Thursday, April 19, 2018

The "What am I doing here?" Manifesto.

Ladies and gentlemen, I am a math teacher. I have the patience of a 90 year-old grandmother. I have the wit of a stand-up comedian. On occasion, the humor of a 13 year-old boy. And I have been blogging for years without any direction.

I am Crystal Math of the Complex Radicals, though don't ask me who they are (some of 'em are imaginary!). I started teaching in 2008 -- a year of growth for me, filled with political protests and unknowingly meeting my future husband at a farmer's market. Within that year, I learned the hard way of how to plan a lesson, discipline students, and balance home life with a career. I also decided to pursue a teaching credential -- I felt valued at the little charter high school where students wrote their feelings on their homework and we held monthly community meetings with families. About a decade later, Crystal Math is no less radical but a little more complex.

But none of that has to do with what I am DOING. HERE. TODAY.

I want to do more with my career than go back and forth from home and work, work and home. I want to give students more than formulas and numbers that some of them might never use. I want to help be a part of the bigger picture in showing students how to find meaning through mathematics. But I don't know how to do that. I don't know how to do that, because no one in my family ever pivoted their career to the "bigger picture" perspective.
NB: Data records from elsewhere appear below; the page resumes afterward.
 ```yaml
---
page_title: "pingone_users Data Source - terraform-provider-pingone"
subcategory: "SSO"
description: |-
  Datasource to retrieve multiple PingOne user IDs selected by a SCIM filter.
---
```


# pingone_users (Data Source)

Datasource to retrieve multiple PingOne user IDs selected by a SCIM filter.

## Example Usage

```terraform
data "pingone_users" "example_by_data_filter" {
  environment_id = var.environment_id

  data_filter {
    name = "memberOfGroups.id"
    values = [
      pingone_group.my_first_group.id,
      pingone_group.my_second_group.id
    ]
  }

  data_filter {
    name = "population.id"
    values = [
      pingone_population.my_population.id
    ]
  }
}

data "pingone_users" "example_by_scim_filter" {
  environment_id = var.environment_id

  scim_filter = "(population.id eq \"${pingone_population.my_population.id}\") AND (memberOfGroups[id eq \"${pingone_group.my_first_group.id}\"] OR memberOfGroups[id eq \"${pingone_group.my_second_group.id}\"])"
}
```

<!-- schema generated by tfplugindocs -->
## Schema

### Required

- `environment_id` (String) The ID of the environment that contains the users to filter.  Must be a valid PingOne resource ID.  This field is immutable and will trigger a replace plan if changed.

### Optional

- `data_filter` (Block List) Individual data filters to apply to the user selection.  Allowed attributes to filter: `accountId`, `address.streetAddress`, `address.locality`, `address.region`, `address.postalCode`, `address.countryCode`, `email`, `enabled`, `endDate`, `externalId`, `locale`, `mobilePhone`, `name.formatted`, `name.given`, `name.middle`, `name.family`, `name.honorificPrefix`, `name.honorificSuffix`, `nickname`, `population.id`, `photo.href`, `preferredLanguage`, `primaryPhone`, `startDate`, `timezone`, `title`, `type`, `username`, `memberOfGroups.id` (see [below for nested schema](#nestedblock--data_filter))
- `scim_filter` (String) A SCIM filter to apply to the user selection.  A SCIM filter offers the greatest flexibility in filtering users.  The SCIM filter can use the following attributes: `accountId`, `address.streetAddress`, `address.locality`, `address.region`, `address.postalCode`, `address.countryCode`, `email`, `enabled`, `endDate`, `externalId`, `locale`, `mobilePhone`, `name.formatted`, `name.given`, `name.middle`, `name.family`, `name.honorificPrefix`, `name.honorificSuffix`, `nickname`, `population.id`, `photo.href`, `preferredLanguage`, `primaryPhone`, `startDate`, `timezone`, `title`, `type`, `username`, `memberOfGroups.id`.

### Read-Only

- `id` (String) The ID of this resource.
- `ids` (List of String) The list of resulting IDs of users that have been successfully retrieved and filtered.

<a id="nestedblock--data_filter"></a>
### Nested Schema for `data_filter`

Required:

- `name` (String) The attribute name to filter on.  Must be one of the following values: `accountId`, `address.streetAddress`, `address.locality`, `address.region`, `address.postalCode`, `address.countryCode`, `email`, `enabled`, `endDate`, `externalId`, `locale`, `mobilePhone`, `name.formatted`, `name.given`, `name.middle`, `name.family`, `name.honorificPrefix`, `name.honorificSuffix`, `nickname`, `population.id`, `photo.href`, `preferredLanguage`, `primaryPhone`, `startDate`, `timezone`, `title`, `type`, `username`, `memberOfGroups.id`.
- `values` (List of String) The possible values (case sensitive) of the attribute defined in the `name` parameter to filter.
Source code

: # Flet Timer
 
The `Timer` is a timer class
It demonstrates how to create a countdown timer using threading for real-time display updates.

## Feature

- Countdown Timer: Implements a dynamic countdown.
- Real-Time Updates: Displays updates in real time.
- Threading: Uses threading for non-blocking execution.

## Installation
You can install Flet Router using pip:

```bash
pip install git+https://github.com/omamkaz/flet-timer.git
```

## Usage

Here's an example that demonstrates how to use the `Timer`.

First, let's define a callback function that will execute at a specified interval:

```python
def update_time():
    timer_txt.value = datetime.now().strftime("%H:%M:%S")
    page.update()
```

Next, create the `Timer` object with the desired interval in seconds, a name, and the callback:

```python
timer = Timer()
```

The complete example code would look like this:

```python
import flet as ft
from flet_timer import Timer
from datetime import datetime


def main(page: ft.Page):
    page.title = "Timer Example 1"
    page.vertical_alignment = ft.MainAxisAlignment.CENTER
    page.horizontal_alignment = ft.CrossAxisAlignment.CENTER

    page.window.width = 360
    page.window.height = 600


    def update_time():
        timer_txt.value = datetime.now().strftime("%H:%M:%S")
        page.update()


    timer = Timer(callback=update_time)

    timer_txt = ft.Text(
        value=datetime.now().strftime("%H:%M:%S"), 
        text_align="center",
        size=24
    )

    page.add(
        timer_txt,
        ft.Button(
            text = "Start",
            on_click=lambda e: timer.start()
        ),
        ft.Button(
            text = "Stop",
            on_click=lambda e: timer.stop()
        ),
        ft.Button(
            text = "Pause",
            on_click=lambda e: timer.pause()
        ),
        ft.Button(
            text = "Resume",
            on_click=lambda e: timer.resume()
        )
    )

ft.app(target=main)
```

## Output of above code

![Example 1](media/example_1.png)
Maybe I am just getting overzealous.

Within the past year, I have seen our society change the way they think about teachers. I want to push back and be sassy, but I find more meaning in leaning in to find positivity, and cultivate change.

Tuesday, January 16, 2018

Purple flowers

Today I am grateful for the relationships we build with our community. Our neighbors, teachers, friends, and colleagues. Without them, I would feel like a lost puzzle piece. With them, I feel like a cog in a well-oiled machine, I feel warmth and security and camaraderie. With them, I also celebrate their gains and sympathize their losses.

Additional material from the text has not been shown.